Task requirements:
Count, in the entries, the lines with "proportion". Answer with the number only.

Saved entries:
* * * *
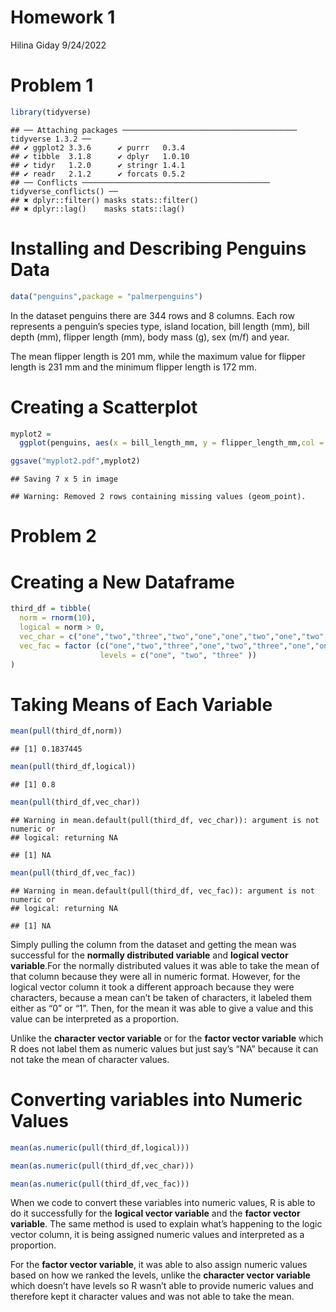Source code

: Homework 1
================
Hilina Giday
9/24/2022

# Problem 1

``` r
library(tidyverse)
```

    ## ── Attaching packages ─────────────────────────────────────── tidyverse 1.3.2 ──
    ## ✔ ggplot2 3.3.6      ✔ purrr   0.3.4 
    ## ✔ tibble  3.1.8      ✔ dplyr   1.0.10
    ## ✔ tidyr   1.2.0      ✔ stringr 1.4.1 
    ## ✔ readr   2.1.2      ✔ forcats 0.5.2 
    ## ── Conflicts ────────────────────────────────────────── tidyverse_conflicts() ──
    ## ✖ dplyr::filter() masks stats::filter()
    ## ✖ dplyr::lag()    masks stats::lag()

# Installing and Describing Penguins Data

``` r
data("penguins",package = "palmerpenguins")
```

In the dataset penguins there are 344 rows and 8 columns. Each row
represents a penguin’s species type, island location, bill length (mm),
bill depth (mm), flipper length (mm), body mass (g), sex (m/f) and year.

The mean flipper length is 201 mm, while the maximum value for flipper
length is 231 mm and the minimum flipper length is 172 mm.

# Creating a Scatterplot

``` r
myplot2 = 
  ggplot(penguins, aes(x = bill_length_mm, y = flipper_length_mm,col = species)) + geom_point() 

ggsave("myplot2.pdf",myplot2)
```

    ## Saving 7 x 5 in image

    ## Warning: Removed 2 rows containing missing values (geom_point).

# Problem 2

# Creating a New Dataframe

``` r
third_df = tibble(
  norm = rnorm(10),
  logical = norm > 0, 
  vec_char = c("one","two","three","two","one","one","two","one","two","three"),
  vec_fac = factor (c("one","two","three","one","two","three","one","one","two","three"),
                    levels = c("one", "two", "three" ))
)
```

# Taking Means of Each Variable

``` r
mean(pull(third_df,norm))
```

    ## [1] 0.1837445

``` r
mean(pull(third_df,logical))
```

    ## [1] 0.8

``` r
mean(pull(third_df,vec_char))
```

    ## Warning in mean.default(pull(third_df, vec_char)): argument is not numeric or
    ## logical: returning NA

    ## [1] NA

``` r
mean(pull(third_df,vec_fac))
```

    ## Warning in mean.default(pull(third_df, vec_fac)): argument is not numeric or
    ## logical: returning NA

    ## [1] NA

Simply pulling the column from the dataset and getting the mean was
successful for the **normally distributed variable** and **logical
vector variable**.For the normally distributed values it was able to
take the mean of that column because they were all in numeric format.
However, for the logical vector column it took a different approach
because they were characters, because a mean can’t be taken of
characters, it labeled them either as “0” or “1”. Then, for the mean it
was able to give a value and this value can be interpreted as a
proportion.

Unlike the **character vector variable** or for the **factor vector
variable** which R does not label them as numeric values but just say’s
“NA” because it can not take the mean of character values.

# Converting variables into Numeric Values

``` r
mean(as.numeric(pull(third_df,logical)))

mean(as.numeric(pull(third_df,vec_char)))

mean(as.numeric(pull(third_df,vec_fac)))
```

When we code to convert these variables into numeric values, R is able
to do it successfully for the **logical vector variable** and the
**factor vector variable**. The same method is used to explain what’s
happening to the logic vector column, it is being assigned numeric
values and interpreted as a proportion.

For the **factor vector variable**, it was able to also assign numeric
values based on how we ranked the levels, unlike the **character vector
variable** which doesn’t have levels so R wasn’t able to provide numeric
values and therefore kept it character values and was not able to take
the mean.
* * * *
Response for this exercise:
2